Exercise
Write out every line below that includes the word "donotincludeanycode".

The data
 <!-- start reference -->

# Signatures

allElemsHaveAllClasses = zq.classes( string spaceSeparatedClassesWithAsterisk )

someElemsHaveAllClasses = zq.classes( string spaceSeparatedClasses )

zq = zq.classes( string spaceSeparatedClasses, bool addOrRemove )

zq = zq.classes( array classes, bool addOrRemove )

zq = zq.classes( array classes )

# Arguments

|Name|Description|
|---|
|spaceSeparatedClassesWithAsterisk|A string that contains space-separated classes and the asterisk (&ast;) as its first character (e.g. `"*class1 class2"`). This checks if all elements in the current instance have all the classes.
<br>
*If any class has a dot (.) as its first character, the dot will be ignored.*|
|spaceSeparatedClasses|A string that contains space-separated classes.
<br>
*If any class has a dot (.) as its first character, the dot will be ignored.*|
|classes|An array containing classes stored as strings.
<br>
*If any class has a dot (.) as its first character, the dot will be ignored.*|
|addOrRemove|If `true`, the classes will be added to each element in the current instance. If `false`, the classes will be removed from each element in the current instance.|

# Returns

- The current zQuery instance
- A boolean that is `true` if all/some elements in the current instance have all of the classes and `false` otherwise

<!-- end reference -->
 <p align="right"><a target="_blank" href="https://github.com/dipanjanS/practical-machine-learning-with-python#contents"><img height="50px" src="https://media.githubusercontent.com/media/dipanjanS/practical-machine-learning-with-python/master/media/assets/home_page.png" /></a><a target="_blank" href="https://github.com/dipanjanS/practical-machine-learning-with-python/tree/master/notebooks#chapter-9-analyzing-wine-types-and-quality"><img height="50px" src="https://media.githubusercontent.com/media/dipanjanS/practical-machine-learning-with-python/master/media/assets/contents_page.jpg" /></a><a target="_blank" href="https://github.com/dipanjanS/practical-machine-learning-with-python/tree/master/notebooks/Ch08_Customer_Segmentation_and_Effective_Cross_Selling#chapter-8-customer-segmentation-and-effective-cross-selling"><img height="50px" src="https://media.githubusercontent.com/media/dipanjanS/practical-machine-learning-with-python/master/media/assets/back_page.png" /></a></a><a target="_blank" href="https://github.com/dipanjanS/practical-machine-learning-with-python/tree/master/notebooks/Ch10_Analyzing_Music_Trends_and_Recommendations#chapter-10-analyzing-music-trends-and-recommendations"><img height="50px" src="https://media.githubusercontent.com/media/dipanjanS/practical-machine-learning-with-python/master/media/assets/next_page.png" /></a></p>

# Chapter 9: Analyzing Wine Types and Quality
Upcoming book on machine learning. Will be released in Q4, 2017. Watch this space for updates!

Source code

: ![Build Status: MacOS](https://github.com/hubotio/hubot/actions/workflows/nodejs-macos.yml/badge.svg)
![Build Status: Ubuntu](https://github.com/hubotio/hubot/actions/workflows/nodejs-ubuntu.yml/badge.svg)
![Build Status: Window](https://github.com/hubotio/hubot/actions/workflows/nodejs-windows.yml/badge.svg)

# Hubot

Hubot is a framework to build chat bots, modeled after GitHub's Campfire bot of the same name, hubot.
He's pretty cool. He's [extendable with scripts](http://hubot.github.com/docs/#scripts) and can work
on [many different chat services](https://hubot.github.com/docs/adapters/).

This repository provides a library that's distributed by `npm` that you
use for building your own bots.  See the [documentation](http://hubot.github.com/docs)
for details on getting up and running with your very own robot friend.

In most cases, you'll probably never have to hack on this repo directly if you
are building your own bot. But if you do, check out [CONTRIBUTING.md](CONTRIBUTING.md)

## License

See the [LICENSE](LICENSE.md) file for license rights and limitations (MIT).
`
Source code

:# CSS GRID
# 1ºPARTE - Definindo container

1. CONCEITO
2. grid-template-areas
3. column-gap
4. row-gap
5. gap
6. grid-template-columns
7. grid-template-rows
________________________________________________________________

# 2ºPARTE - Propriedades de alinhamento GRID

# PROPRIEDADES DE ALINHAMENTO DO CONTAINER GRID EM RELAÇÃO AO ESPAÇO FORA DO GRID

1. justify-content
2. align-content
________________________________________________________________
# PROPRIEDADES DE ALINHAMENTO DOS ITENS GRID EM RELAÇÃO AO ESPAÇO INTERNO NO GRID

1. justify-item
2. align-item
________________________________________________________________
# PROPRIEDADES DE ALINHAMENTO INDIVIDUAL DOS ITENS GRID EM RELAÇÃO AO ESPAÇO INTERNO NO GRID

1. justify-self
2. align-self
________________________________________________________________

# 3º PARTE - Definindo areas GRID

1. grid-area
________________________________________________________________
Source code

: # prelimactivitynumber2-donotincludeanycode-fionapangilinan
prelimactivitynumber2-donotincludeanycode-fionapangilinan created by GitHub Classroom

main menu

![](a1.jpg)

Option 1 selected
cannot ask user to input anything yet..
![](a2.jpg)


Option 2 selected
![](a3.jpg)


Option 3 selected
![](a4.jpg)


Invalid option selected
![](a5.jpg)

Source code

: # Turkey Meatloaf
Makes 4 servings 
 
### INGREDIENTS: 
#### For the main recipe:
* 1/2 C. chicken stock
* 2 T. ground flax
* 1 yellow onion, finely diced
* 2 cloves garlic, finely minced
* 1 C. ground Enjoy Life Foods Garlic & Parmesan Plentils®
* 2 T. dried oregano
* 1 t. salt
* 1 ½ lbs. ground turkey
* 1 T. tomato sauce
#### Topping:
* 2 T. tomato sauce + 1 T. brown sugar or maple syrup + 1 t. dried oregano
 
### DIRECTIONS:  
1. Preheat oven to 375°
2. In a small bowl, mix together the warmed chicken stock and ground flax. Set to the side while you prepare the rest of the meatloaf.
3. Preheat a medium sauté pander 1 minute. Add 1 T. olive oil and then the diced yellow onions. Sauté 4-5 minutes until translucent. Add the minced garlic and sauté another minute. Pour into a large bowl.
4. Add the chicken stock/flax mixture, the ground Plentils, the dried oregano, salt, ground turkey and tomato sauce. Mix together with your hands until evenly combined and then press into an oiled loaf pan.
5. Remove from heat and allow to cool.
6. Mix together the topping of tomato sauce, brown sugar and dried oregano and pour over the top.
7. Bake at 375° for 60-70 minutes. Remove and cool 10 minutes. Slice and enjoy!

Output for this exercise
: # prelimactivitynumber2-donotincludeanycode-fionapangilinan
prelimactivitynumber2-donotincludeanycode-fionapangilinan created by GitHub Classroom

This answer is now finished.